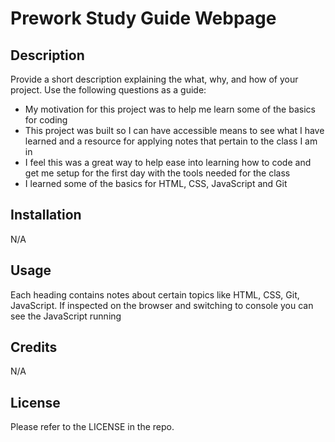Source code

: # Prework Study Guide Webpage

## Description

Provide a short description explaining the what, why, and how of your project. Use the following questions as a guide:

- My motivation for this project was to help me learn some of the basics for coding
- This project was built so I can have accessible means to see what I have learned and a resource for applying notes that pertain to the class I am in 
- I feel this was a great way to help ease into learning how to code and get me setup for the first day with the tools needed for the class
- I learned some of the basics for HTML, CSS, JavaScript and Git

## Installation

N/A

## Usage

Each heading contains notes about certain topics like HTML, CSS, Git, JavaScript. If inspected on the browser and switching to console you can see the JavaScript running

## Credits

N/A

## License

Please refer to the LICENSE in the repo.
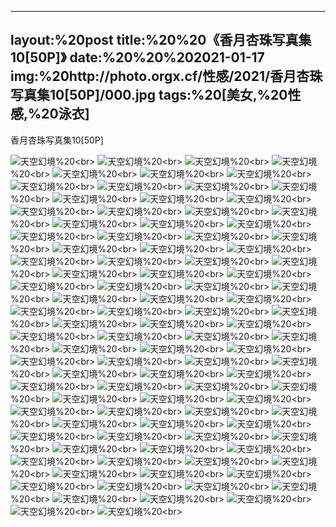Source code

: ﻿---
layout:%20post
title:%20%20《香月杏珠写真集10[50P]》
date:%20%20%202021-01-17
img:%20http://photo.orgx.cf/性感/2021/香月杏珠写真集10[50P]/000.jpg
tags:%20[美女,%20性感,%20泳衣]
---

香月杏珠写真集10[50P]



![天空幻境](http://photo.orgx.cf/性感/2021/香月杏珠写真集10[50P]/001.jpg%20''天空幻境'')%20<br>
![天空幻境](http://photo.orgx.cf/性感/2021/香月杏珠写真集10[50P]/002.jpg%20''天空幻境'')%20<br>
![天空幻境](http://photo.orgx.cf/性感/2021/香月杏珠写真集10[50P]/003.jpg%20''天空幻境'')%20<br>
![天空幻境](http://photo.orgx.cf/性感/2021/香月杏珠写真集10[50P]/004.jpg%20''天空幻境'')%20<br>
![天空幻境](http://photo.orgx.cf/性感/2021/香月杏珠写真集10[50P]/005.jpg%20''天空幻境'')%20<br>
![天空幻境](http://photo.orgx.cf/性感/2021/香月杏珠写真集10[50P]/006.jpg%20''天空幻境'')%20<br>
![天空幻境](http://photo.orgx.cf/性感/2021/香月杏珠写真集10[50P]/007.jpg%20''天空幻境'')%20<br>
![天空幻境](http://photo.orgx.cf/性感/2021/香月杏珠写真集10[50P]/008.jpg%20''天空幻境'')%20<br>
![天空幻境](http://photo.orgx.cf/性感/2021/香月杏珠写真集10[50P]/009.jpg%20''天空幻境'')%20<br>
![天空幻境](http://photo.orgx.cf/性感/2021/香月杏珠写真集10[50P]/010.jpg%20''天空幻境'')%20<br>
![天空幻境](http://photo.orgx.cf/性感/2021/香月杏珠写真集10[50P]/011.jpg%20''天空幻境'')%20<br>
![天空幻境](http://photo.orgx.cf/性感/2021/香月杏珠写真集10[50P]/012.jpg%20''天空幻境'')%20<br>
![天空幻境](http://photo.orgx.cf/性感/2021/香月杏珠写真集10[50P]/013.jpg%20''天空幻境'')%20<br>
![天空幻境](http://photo.orgx.cf/性感/2021/香月杏珠写真集10[50P]/014.jpg%20''天空幻境'')%20<br>
![天空幻境](http://photo.orgx.cf/性感/2021/香月杏珠写真集10[50P]/015.jpg%20''天空幻境'')%20<br>
![天空幻境](http://photo.orgx.cf/性感/2021/香月杏珠写真集10[50P]/016.jpg%20''天空幻境'')%20<br>
![天空幻境](http://photo.orgx.cf/性感/2021/香月杏珠写真集10[50P]/017.jpg%20''天空幻境'')%20<br>
![天空幻境](http://photo.orgx.cf/性感/2021/香月杏珠写真集10[50P]/018.jpg%20''天空幻境'')%20<br>
![天空幻境](http://photo.orgx.cf/性感/2021/香月杏珠写真集10[50P]/019.jpg%20''天空幻境'')%20<br>
![天空幻境](http://photo.orgx.cf/性感/2021/香月杏珠写真集10[50P]/020.jpg%20''天空幻境'')%20<br>
![天空幻境](http://photo.orgx.cf/性感/2021/香月杏珠写真集10[50P]/021.jpg%20''天空幻境'')%20<br>
![天空幻境](http://photo.orgx.cf/性感/2021/香月杏珠写真集10[50P]/022.jpg%20''天空幻境'')%20<br>
![天空幻境](http://photo.orgx.cf/性感/2021/香月杏珠写真集10[50P]/023.jpg%20''天空幻境'')%20<br>
![天空幻境](http://photo.orgx.cf/性感/2021/香月杏珠写真集10[50P]/024.jpg%20''天空幻境'')%20<br>
![天空幻境](http://photo.orgx.cf/性感/2021/香月杏珠写真集10[50P]/025.jpg%20''天空幻境'')%20<br>
![天空幻境](http://photo.orgx.cf/性感/2021/香月杏珠写真集10[50P]/026.jpg%20''天空幻境'')%20<br>
![天空幻境](http://photo.orgx.cf/性感/2021/香月杏珠写真集10[50P]/027.jpg%20''天空幻境'')%20<br>
![天空幻境](http://photo.orgx.cf/性感/2021/香月杏珠写真集10[50P]/028.jpg%20''天空幻境'')%20<br>
![天空幻境](http://photo.orgx.cf/性感/2021/香月杏珠写真集10[50P]/029.jpg%20''天空幻境'')%20<br>
![天空幻境](http://photo.orgx.cf/性感/2021/香月杏珠写真集10[50P]/030.jpg%20''天空幻境'')%20<br>
![天空幻境](http://photo.orgx.cf/性感/2021/香月杏珠写真集10[50P]/031.jpg%20''天空幻境'')%20<br>
![天空幻境](http://photo.orgx.cf/性感/2021/香月杏珠写真集10[50P]/032.jpg%20''天空幻境'')%20<br>
![天空幻境](http://photo.orgx.cf/性感/2021/香月杏珠写真集10[50P]/033.jpg%20''天空幻境'')%20<br>
![天空幻境](http://photo.orgx.cf/性感/2021/香月杏珠写真集10[50P]/034.jpg%20''天空幻境'')%20<br>
![天空幻境](http://photo.orgx.cf/性感/2021/香月杏珠写真集10[50P]/035.jpg%20''天空幻境'')%20<br>
![天空幻境](http://photo.orgx.cf/性感/2021/香月杏珠写真集10[50P]/036.jpg%20''天空幻境'')%20<br>
![天空幻境](http://photo.orgx.cf/性感/2021/香月杏珠写真集10[50P]/037.jpg%20''天空幻境'')%20<br>
![天空幻境](http://photo.orgx.cf/性感/2021/香月杏珠写真集10[50P]/038.jpg%20''天空幻境'')%20<br>
![天空幻境](http://photo.orgx.cf/性感/2021/香月杏珠写真集10[50P]/039.jpg%20''天空幻境'')%20<br>
![天空幻境](http://photo.orgx.cf/性感/2021/香月杏珠写真集10[50P]/040.jpg%20''天空幻境'')%20<br>
![天空幻境](http://photo.orgx.cf/性感/2021/香月杏珠写真集10[50P]/041.jpg%20''天空幻境'')%20<br>
![天空幻境](http://photo.orgx.cf/性感/2021/香月杏珠写真集10[50P]/042.jpg%20''天空幻境'')%20<br>
![天空幻境](http://photo.orgx.cf/性感/2021/香月杏珠写真集10[50P]/043.jpg%20''天空幻境'')%20<br>
![天空幻境](http://photo.orgx.cf/性感/2021/香月杏珠写真集10[50P]/044.jpg%20''天空幻境'')%20<br>
![天空幻境](http://photo.orgx.cf/性感/2021/香月杏珠写真集10[50P]/045.jpg%20''天空幻境'')%20<br>
![天空幻境](http://photo.orgx.cf/性感/2021/香月杏珠写真集10[50P]/046.jpg%20''天空幻境'')%20<br>
![天空幻境](http://photo.orgx.cf/性感/2021/香月杏珠写真集10[50P]/047.jpg%20''天空幻境'')%20<br>
![天空幻境](http://photo.orgx.cf/性感/2021/香月杏珠写真集10[50P]/048.jpg%20''天空幻境'')%20<br>
![天空幻境](http://photo.orgx.cf/性感/2021/香月杏珠写真集10[50P]/049.jpg%20''天空幻境'')%20<br>
![天空幻境](http://photo.orgx.cf/性感/2021/香月杏珠写真集10[50P]/050.jpg%20''天空幻境'')%20<br>
![天空幻境](http://photo.orgx.cf/性感/2021/香月杏珠写真集10[50P]/051.jpg%20''天空幻境'')%20<br>
![天空幻境](http://photo.orgx.cf/性感/2021/香月杏珠写真集10[50P]/052.jpg%20''天空幻境'')%20<br>
![天空幻境](http://photo.orgx.cf/性感/2021/香月杏珠写真集10[50P]/053.jpg%20''天空幻境'')%20<br>
![天空幻境](http://photo.orgx.cf/性感/2021/香月杏珠写真集10[50P]/054.jpg%20''天空幻境'')%20<br>
![天空幻境](http://photo.orgx.cf/性感/2021/香月杏珠写真集10[50P]/055.jpg%20''天空幻境'')%20<br>
![天空幻境](http://photo.orgx.cf/性感/2021/香月杏珠写真集10[50P]/056.jpg%20''天空幻境'')%20<br>
![天空幻境](http://photo.orgx.cf/性感/2021/香月杏珠写真集10[50P]/057.jpg%20''天空幻境'')%20<br>
![天空幻境](http://photo.orgx.cf/性感/2021/香月杏珠写真集10[50P]/058.jpg%20''天空幻境'')%20<br>
![天空幻境](http://photo.orgx.cf/性感/2021/香月杏珠写真集10[50P]/059.jpg%20''天空幻境'')%20<br>
![天空幻境](http://photo.orgx.cf/性感/2021/香月杏珠写真集10[50P]/060.jpg%20''天空幻境'')%20<br>
![天空幻境](http://photo.orgx.cf/性感/2021/香月杏珠写真集10[50P]/061.jpg%20''天空幻境'')%20<br>
![天空幻境](http://photo.orgx.cf/性感/2021/香月杏珠写真集10[50P]/062.jpg%20''天空幻境'')%20<br>
![天空幻境](http://photo.orgx.cf/性感/2021/香月杏珠写真集10[50P]/063.jpg%20''天空幻境'')%20<br>
![天空幻境](http://photo.orgx.cf/性感/2021/香月杏珠写真集10[50P]/064.jpg%20''天空幻境'')%20<br>
![天空幻境](http://photo.orgx.cf/性感/2021/香月杏珠写真集10[50P]/065.jpg%20''天空幻境'')%20<br>
![天空幻境](http://photo.orgx.cf/性感/2021/香月杏珠写真集10[50P]/066.jpg%20''天空幻境'')%20<br>
![天空幻境](http://photo.orgx.cf/性感/2021/香月杏珠写真集10[50P]/067.jpg%20''天空幻境'')%20<br>
![天空幻境](http://photo.orgx.cf/性感/2021/香月杏珠写真集10[50P]/068.jpg%20''天空幻境'')%20<br>
![天空幻境](http://photo.orgx.cf/性感/2021/香月杏珠写真集10[50P]/069.jpg%20''天空幻境'')%20<br>
![天空幻境](http://photo.orgx.cf/性感/2021/香月杏珠写真集10[50P]/070.jpg%20''天空幻境'')%20<br>
![天空幻境](http://photo.orgx.cf/性感/2021/香月杏珠写真集10[50P]/071.jpg%20''天空幻境'')%20<br>
![天空幻境](http://photo.orgx.cf/性感/2021/香月杏珠写真集10[50P]/072.jpg%20''天空幻境'')%20<br>
![天空幻境](http://photo.orgx.cf/性感/2021/香月杏珠写真集10[50P]/073.jpg%20''天空幻境'')%20<br>
![天空幻境](http://photo.orgx.cf/性感/2021/香月杏珠写真集10[50P]/074.jpg%20''天空幻境'')%20<br>
![天空幻境](http://photo.orgx.cf/性感/2021/香月杏珠写真集10[50P]/075.jpg%20''天空幻境'')%20<br>
![天空幻境](http://photo.orgx.cf/性感/2021/香月杏珠写真集10[50P]/076.jpg%20''天空幻境'')%20<br>
![天空幻境](http://photo.orgx.cf/性感/2021/香月杏珠写真集10[50P]/077.jpg%20''天空幻境'')%20<br>
![天空幻境](http://photo.orgx.cf/性感/2021/香月杏珠写真集10[50P]/078.jpg%20''天空幻境'')%20<br>
![天空幻境](http://photo.orgx.cf/性感/2021/香月杏珠写真集10[50P]/079.jpg%20''天空幻境'')%20<br>
![天空幻境](http://photo.orgx.cf/性感/2021/香月杏珠写真集10[50P]/080.jpg%20''天空幻境'')%20<br>
![天空幻境](http://photo.orgx.cf/性感/2021/香月杏珠写真集10[50P]/081.jpg%20''天空幻境'')%20<br>
![天空幻境](http://photo.orgx.cf/性感/2021/香月杏珠写真集10[50P]/082.jpg%20''天空幻境'')%20<br>
![天空幻境](http://photo.orgx.cf/性感/2021/香月杏珠写真集10[50P]/083.jpg%20''天空幻境'')%20<br>
![天空幻境](http://photo.orgx.cf/性感/2021/香月杏珠写真集10[50P]/084.jpg%20''天空幻境'')%20<br>
![天空幻境](http://photo.orgx.cf/性感/2021/香月杏珠写真集10[50P]/085.jpg%20''天空幻境'')%20<br>
![天空幻境](http://photo.orgx.cf/性感/2021/香月杏珠写真集10[50P]/086.jpg%20''天空幻境'')%20<br>
![天空幻境](http://photo.orgx.cf/性感/2021/香月杏珠写真集10[50P]/087.jpg%20''天空幻境'')%20<br>
![天空幻境](http://photo.orgx.cf/性感/2021/香月杏珠写真集10[50P]/088.jpg%20''天空幻境'')%20<br>
![天空幻境](http://photo.orgx.cf/性感/2021/香月杏珠写真集10[50P]/089.jpg%20''天空幻境'')%20<br>
![天空幻境](http://photo.orgx.cf/性感/2021/香月杏珠写真集10[50P]/090.jpg%20''天空幻境'')%20<br>
![天空幻境](http://photo.orgx.cf/性感/2021/香月杏珠写真集10[50P]/091.jpg%20''天空幻境'')%20<br>
![天空幻境](http://photo.orgx.cf/性感/2021/香月杏珠写真集10[50P]/092.jpg%20''天空幻境'')%20<br>
![天空幻境](http://photo.orgx.cf/性感/2021/香月杏珠写真集10[50P]/093.jpg%20''天空幻境'')%20<br>
![天空幻境](http://photo.orgx.cf/性感/2021/香月杏珠写真集10[50P]/094.jpg%20''天空幻境'')%20<br>
![天空幻境](http://photo.orgx.cf/性感/2021/香月杏珠写真集10[50P]/095.jpg%20''天空幻境'')%20<br>
![天空幻境](http://photo.orgx.cf/性感/2021/香月杏珠写真集10[50P]/096.jpg%20''天空幻境'')%20<br>
![天空幻境](http://photo.orgx.cf/性感/2021/香月杏珠写真集10[50P]/097.jpg%20''天空幻境'')%20<br>
![天空幻境](http://photo.orgx.cf/性感/2021/香月杏珠写真集10[50P]/098.jpg%20''天空幻境'')%20<br>
![天空幻境](http://photo.orgx.cf/性感/2021/香月杏珠写真集10[50P]/099.jpg%20''天空幻境'')%20<br>
![天空幻境](http://photo.orgx.cf/性感/2021/香月杏珠写真集10[50P]/100.jpg%20''天空幻境'')%20<br>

◇ ◇ ◇

Work item → Copy from the entries above each line in which the string "JavaScript" can be found.

Answer box →
- I learned some of the basics for HTML, CSS, JavaScript and Git
Each heading contains notes about certain topics like HTML, CSS, Git, JavaScript. If inspected on the browser and switching to console you can see the JavaScript running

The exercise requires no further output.